As you know from experience, the borders between parishes are obviously pretty permeable; there are lots of “Roaming Catholics” out there, attending whichever church suits their particular needs at the time. I was certainly one of those before I was ordained, but I don’t have much of a choice but to attend Mass at my parish now.
So why do I want you to register as a parishioner? I am not at all making a good case. We don’t have a parishioner rate for school tuition, we don’t require you to be registered to receive the sacraments, the only thing I do stick to registration for is purchasing cemetery plots, which is not often an immediate concern for most unregistered parishioners. The thing is, parish registration is more of a benefit for the parish than it is immediately for you.
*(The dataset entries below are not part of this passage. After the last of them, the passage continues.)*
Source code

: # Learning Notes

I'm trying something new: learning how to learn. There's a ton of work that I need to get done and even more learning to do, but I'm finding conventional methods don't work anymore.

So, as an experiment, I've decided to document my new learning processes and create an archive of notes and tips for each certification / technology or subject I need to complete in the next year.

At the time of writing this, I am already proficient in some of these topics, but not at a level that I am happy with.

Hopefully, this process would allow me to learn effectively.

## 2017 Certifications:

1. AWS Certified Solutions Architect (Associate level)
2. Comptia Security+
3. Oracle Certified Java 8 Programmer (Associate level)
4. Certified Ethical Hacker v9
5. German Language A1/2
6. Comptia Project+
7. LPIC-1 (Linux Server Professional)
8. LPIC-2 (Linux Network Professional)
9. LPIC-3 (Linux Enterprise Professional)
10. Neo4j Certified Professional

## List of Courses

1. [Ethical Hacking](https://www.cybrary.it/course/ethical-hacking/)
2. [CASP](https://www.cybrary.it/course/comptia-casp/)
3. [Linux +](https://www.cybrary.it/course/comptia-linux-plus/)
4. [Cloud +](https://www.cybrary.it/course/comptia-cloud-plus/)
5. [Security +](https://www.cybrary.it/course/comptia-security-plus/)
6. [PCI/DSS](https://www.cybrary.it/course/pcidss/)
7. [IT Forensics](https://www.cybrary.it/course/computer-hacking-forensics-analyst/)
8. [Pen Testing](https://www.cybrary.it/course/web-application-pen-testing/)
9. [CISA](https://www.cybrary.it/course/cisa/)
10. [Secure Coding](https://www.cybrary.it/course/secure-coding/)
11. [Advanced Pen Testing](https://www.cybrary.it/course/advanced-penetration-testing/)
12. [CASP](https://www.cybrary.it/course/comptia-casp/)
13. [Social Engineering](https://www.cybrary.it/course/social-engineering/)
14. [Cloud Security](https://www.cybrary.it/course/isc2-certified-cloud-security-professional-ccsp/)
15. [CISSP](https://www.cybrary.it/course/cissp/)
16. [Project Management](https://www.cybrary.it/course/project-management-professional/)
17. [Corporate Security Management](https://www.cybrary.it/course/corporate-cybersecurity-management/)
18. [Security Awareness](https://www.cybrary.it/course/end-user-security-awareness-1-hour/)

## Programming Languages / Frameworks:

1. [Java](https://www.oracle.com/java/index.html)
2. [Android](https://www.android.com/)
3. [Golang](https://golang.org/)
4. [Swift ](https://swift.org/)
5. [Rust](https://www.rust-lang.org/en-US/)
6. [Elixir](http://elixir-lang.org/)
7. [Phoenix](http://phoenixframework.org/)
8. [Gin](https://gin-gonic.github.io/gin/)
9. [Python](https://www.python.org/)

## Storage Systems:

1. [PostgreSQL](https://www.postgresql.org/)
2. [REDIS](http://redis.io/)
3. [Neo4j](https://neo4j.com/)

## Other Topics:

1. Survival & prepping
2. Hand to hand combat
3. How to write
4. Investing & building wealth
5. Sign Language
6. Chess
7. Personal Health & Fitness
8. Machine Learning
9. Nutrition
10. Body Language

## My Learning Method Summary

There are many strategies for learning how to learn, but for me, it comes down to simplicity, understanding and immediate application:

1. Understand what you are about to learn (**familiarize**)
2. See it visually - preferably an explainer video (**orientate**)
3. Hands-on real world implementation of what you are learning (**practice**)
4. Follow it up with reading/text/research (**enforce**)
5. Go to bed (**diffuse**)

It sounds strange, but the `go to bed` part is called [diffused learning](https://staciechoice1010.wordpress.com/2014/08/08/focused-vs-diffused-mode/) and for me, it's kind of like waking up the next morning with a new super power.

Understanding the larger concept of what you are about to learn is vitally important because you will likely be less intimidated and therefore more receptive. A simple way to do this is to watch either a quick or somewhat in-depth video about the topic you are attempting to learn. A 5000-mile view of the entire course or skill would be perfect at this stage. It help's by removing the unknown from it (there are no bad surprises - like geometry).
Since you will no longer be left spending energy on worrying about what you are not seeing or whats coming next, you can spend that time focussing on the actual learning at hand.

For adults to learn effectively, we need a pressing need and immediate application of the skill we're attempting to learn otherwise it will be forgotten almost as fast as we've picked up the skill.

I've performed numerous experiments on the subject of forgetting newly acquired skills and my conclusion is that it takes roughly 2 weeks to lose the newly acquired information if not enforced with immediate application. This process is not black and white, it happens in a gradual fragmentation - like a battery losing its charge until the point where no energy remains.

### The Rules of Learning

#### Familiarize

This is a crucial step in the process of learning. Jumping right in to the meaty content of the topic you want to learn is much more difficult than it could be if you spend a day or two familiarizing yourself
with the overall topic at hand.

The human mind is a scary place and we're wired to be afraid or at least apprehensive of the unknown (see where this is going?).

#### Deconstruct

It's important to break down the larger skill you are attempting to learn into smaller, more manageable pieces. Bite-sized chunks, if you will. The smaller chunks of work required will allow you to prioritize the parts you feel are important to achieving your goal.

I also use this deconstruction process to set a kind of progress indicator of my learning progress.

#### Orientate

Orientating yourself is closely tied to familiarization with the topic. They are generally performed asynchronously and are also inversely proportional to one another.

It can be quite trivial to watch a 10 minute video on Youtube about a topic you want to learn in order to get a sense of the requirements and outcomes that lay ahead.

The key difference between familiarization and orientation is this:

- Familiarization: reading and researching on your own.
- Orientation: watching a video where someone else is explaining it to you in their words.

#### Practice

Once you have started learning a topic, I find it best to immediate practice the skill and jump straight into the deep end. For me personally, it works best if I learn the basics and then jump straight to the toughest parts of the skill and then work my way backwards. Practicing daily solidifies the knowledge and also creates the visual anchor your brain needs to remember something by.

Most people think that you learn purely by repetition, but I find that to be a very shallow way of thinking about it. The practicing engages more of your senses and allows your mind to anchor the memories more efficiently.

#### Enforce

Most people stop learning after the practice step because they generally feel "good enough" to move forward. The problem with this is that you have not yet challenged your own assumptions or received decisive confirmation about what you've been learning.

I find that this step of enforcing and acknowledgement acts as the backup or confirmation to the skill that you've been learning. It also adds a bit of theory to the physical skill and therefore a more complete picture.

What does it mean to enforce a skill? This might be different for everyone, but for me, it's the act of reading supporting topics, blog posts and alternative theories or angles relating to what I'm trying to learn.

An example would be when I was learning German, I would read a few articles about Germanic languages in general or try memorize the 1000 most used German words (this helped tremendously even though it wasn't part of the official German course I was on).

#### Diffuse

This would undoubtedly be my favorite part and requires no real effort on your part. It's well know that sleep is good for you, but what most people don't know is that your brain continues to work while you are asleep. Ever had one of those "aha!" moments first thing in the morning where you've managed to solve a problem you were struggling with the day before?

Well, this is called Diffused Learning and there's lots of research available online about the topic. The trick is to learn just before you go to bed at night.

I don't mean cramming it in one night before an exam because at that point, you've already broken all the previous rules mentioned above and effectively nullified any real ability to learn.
The parish is a local community, and we don’t really know you if you aren’t registered.
I hate saying this for how corny it is, but the parish may be likened to a social media platform. That’s an image immediately accessible to people of my generation and younger. The parish is meant to be a locus of community, and there are in fact a lot of good things we can do if we have a thriving base of registered parishioners. The biggest frustration in your typical Catholic parish is that there are the same few people who work all the fundraisers, assist all the liturgies, attend any special events, but also so many outsiders who have no idea how to get involved, where to break in. Unless you are an extremely “Type-A” personality, you likely won’t break into that first group. The people who do everything want more people involved, and the people who aren’t involved want to get more involved, but those wires aren’t lining up. Part of my job as pastor is to line those up, and the start of it is in getting you registered as a parishioner.
If you register as a parishioner, we will know who you are, we will be able to minister to you better, we will be able to involve you more fully in the life of the parish, and the parish will thrive. Also, I have helped about a half dozen parishioners with immigration issues in my time as a priest, and I know that the US government also likes to see that immigrants seeking naturalization have some paperwork attaching them to the local community.
The Church, on every level, is a community, and a community needs people to thrive. Registration formalizes your membership in this parish community, and it allows us to better minister to you and involve you in the life of the community. The social media comparison is apt, because a social media platform cannot survive if it is solely composed of “lurkers.” It needs active participants to thrive. And unlike social media platforms, we won’t sell your data to advertisers, and our goal is to make your life better, not worse!